文字を持たなかった昭和 百八十九(町民運動会①)

 稲刈にだいぶ費やしてうっかり忘れるところだった。

 本日10月10日は「スポーツの日」とやらでお休み。本年(2022年)はたまたま(わたしの嫌いな)「ハッピーマンデー」の月曜日に嵌っているが、10月10日は本来「体育の日」、昭和39(1964)年の東京オリンピックの開会式が行われたのを機会に、国民の体力向上やスポーツ振興を願って設けられた祝日である。

 母ミヨ子が生まれ育ち、結婚後も住んでいた鹿児島県西部の小さな町では、その体育の日、毎年の10月10日に「町民大運動会」が行われていた。 毎年の体育の日だったので、東京オリンピック以降に始まったのだろう。「平成の大合併」で町がなくなるまでは続いたのではないかと思う。

 ミヨ子の二人の子供たちが幼稚園から中学、高校へ通う頃まで、昭和40年代から50年代前半、この町民運動会はとても盛り上がったものだった。

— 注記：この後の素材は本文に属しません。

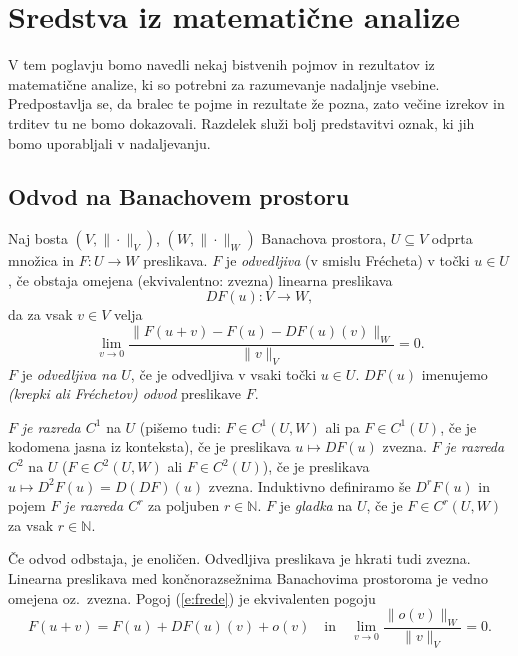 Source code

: \chapter{Sredstva iz matematične analize}


V tem poglavju bomo navedli nekaj bistvenih pojmov in rezultatov iz matematične analize,
ki so potrebni za razumevanje nadaljnje vsebine. Predpostavlja
se, da bralec te pojme in rezultate že pozna, zato večine izrekov in trditev
tu ne bomo dokazovali. Razdelek služi bolj predstavitvi oznak, ki jih
bomo uporabljali v nadaljevanju.


\section{Odvod na Banachovem prostoru}


\begin{definicija} \label{def:odvod}
	Naj bosta $(V,\|\cdot\|_V)$, $(W,\|\cdot\|_W)$ Banachova prostora, $U\subseteq V$ odprta
	množica in $F\colon U\to W$ preslikava. $F$ je \emph{odvedljiva}
	(v smislu Frécheta) v točki $u\in U$, če obstaja omejena (ekvivalentno: zvezna) linearna preslikava
	\[ DF(u)\colon V\to W, \]
	da za vsak $v\in V$ velja
	\begin{equation} \label{e:frede}
		\lim_{v\to 0}\frac{\|F(u+v)-F(u)-DF(u)(v)\|_W}{\|v\|_V}=0.
	\end{equation}
	$F$ je \emph{odvedljiva na $U$}, če je odvedljiva v vsaki točki $u\in U$.
	$DF(u)$ imenujemo \emph{(krepki ali Fréchetov) odvod} preslikave $F$.
	
	$F$ \emph{je razreda $C^1$} na $U$ (pišemo tudi: $F\in C^1(U,W)$ ali pa $F\in C^1(U)$,
	če je kodomena jasna iz konteksta), če je preslikava $u\mapsto DF(u)$ zvezna.
	$F$ \emph{je razreda $C^2$} na $U$ ($F\in C^2(U,W)$ ali $F\in C^2(U)$),
	če je preslikava $u\mapsto D^2F(u)=D(DF)(u)$ zvezna. Induktivno definiramo še $D^rF(u)$ in pojem
	$F$ \emph{je razreda $C^r$} za poljuben $r\in\mathbb{N}$. $F$ je \emph{gladka} na $U$,
	če je $F\in C^r(U,W)$ za vsak $r\in\mathbb{N}$.
\end{definicija}

Če odvod odbstaja, je enoličen. Odvedljiva preslikava je hkrati tudi zvezna.
Linearna preslikava med končnorazsežnima Banachovima prostoroma je vedno omejena
oz.~zvezna. Pogoj (\ref{e:frede}) je ekvivalenten pogoju
\begin{equation*} %
	F(u+v)=F(u)+DF(u)(v)+o(v)\quad\textrm{in}\quad
	\lim_{v\to 0}\frac{\|o(v)\|_W}{\|v\|_V}=0.
\end{equation*}


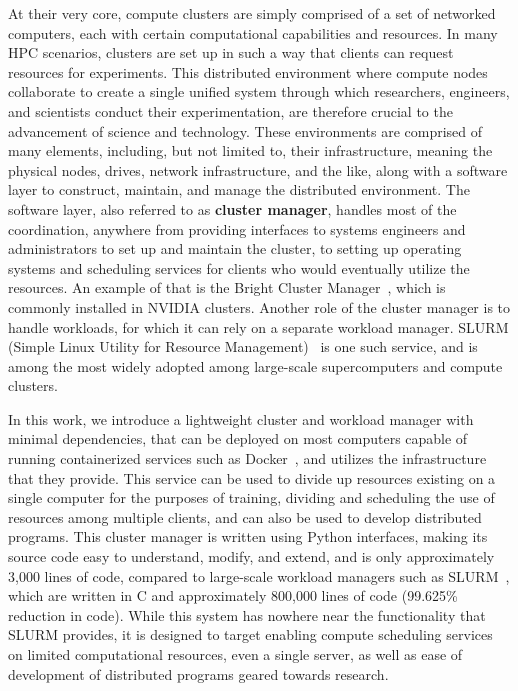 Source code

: \documentclass[sigconf]{acmart}
\begin{document}
At their very core, compute clusters are simply comprised of a set of networked computers, 
each with certain computational capabilities and resources.
In many HPC scenarios, clusters are set up in such a way that clients can request resources for experiments.
This distributed environment where compute nodes collaborate to create a single unified system through which researchers, 
engineers, and scientists conduct their experimentation, are therefore crucial to the advancement of science and technology.
These environments are comprised of many elements, including, but not limited to, their infrastructure, meaning the physical
nodes, drives, network infrastructure, and the like, along with a software layer to construct, maintain, and manage the 
distributed environment.
The software layer, also referred to as \textbf{cluster manager}, handles most of the coordination, anywhere from providing 
interfaces to systems engineers and administrators to set up and maintain the cluster, to setting up operating systems and 
scheduling services for clients who would eventually utilize the resources.
An example of that is the Bright Cluster Manager~\cite{bright}, which is commonly installed in NVIDIA clusters.
Another role of the cluster manager is to handle workloads, for which it can rely on a separate workload manager.
SLURM (Simple Linux Utility for Resource Management)~\cite{yoo2003slurm} is one such service, and is among the most widely 
adopted among large-scale supercomputers and compute clusters.

In this work, we introduce a lightweight cluster and workload manager with minimal dependencies, that can be
deployed on most computers capable of running containerized services such as Docker~\cite{merkel2014docker}, and utilizes the
infrastructure that they provide.
This service can be used to divide up resources existing on a single computer for the purposes of training, dividing and
scheduling the use of resources among multiple clients, and can also be used to develop distributed programs.
This cluster manager is written using Python interfaces, making its source code easy to understand, modify, and extend, and is
only approximately 3,000 lines of code, compared to large-scale workload managers such as SLURM~\cite{yoo2003slurm}, which are
written in C and approximately 800,000 lines of code (99.625\% reduction in code).
While this system has nowhere near the functionality that SLURM provides, it is designed to target enabling compute scheduling
services on limited computational resources, even a single server, as well as ease of development of distributed programs geared
towards research.
\end{document}
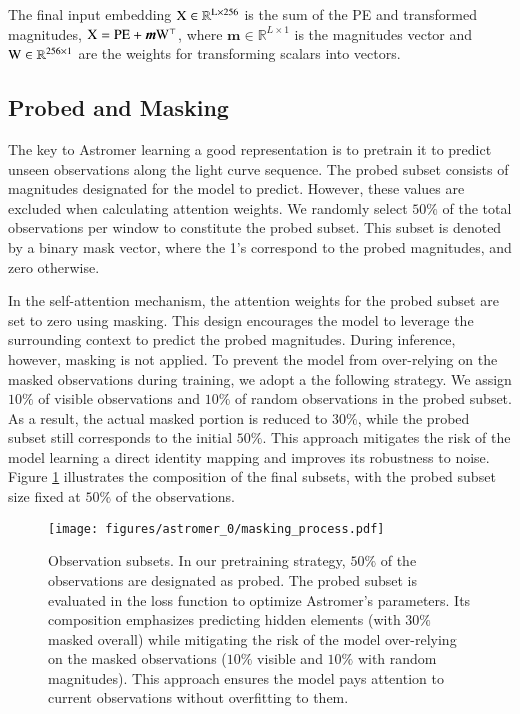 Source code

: The final input embedding $\rm{X}\in\mathbb{R}^{L\times 256}$ is the sum of the PE and transformed magnitudes, $\rm{X} = PE + \boldsymbol{m}\rm{W}^{\top}$, where $\boldsymbol{m} \in \mathbb{R}^{L\times 1}$ is the magnitudes vector and $\rm{W} \in \mathbb{R}^{256\times 1}$ are the weights for transforming scalars into vectors.

\subsection{Probed and Masking}
The key to Astromer learning a good representation is to pretrain it to predict unseen observations along the light curve sequence. The probed subset consists of magnitudes designated for the model to predict. However, these values are excluded when calculating attention weights. We randomly select $50\%$ of the total observations per window to constitute the probed subset. This subset is denoted by a binary mask vector, where the 1's correspond to the probed magnitudes, and zero otherwise.

In the self-attention mechanism, the attention weights for the probed subset are set to zero using masking. This design encourages the model to leverage the surrounding context to predict the probed magnitudes. During inference, however, masking is not applied. To prevent the model from over-relying on the masked observations during training, we adopt a the following strategy. We assign $10\%$ of visible observations and $10\%$ of random observations in the probed subset. As a result, the actual masked portion is reduced to $30\%$, while the probed subset still corresponds to the initial $50\%$. This approach mitigates the risk of the model learning a direct identity mapping and improves its robustness to noise. Figure \ref{fig:probed_masking} illustrates the composition of the final subsets,  with the probed subset size fixed at $50\%$ of the observations.
\begin{figure}[!ht]
    \centering
    \texttt{[image: figures/astromer\_0/masking\_process.pdf]}
    \caption{Observation subsets. In our pretraining strategy, $50\%$ of the observations are designated as probed. The probed subset is evaluated in the loss function to optimize Astromer's parameters. Its composition emphasizes predicting hidden elements (with $30\%$ masked overall) while mitigating the risk of the model over-relying on the masked observations ($10\%$ visible and $10\%$ with random magnitudes). This approach ensures the model pays attention to current observations without overfitting to them.}
    \label{fig:probed_masking}
\end{figure}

 町民人口は多い時で8000人近くと小ぢんまりした規模。町にはおおざっぱに言えば農村地帯と漁村地帯、役場もある商業地区、そして山村部があった。町民運動会は基本的に地域対抗戦である。町全体を(わたしの記憶では)5つの地域に分け、それぞれ赤、黄、青、緑、白に色分けした。あるいは青か緑は紫だったかもしれない。ミヨ子たちの地域は、町内を流れる大きな川のおおむね北側に位置するということで「川北」と呼ばれ、赤組だった。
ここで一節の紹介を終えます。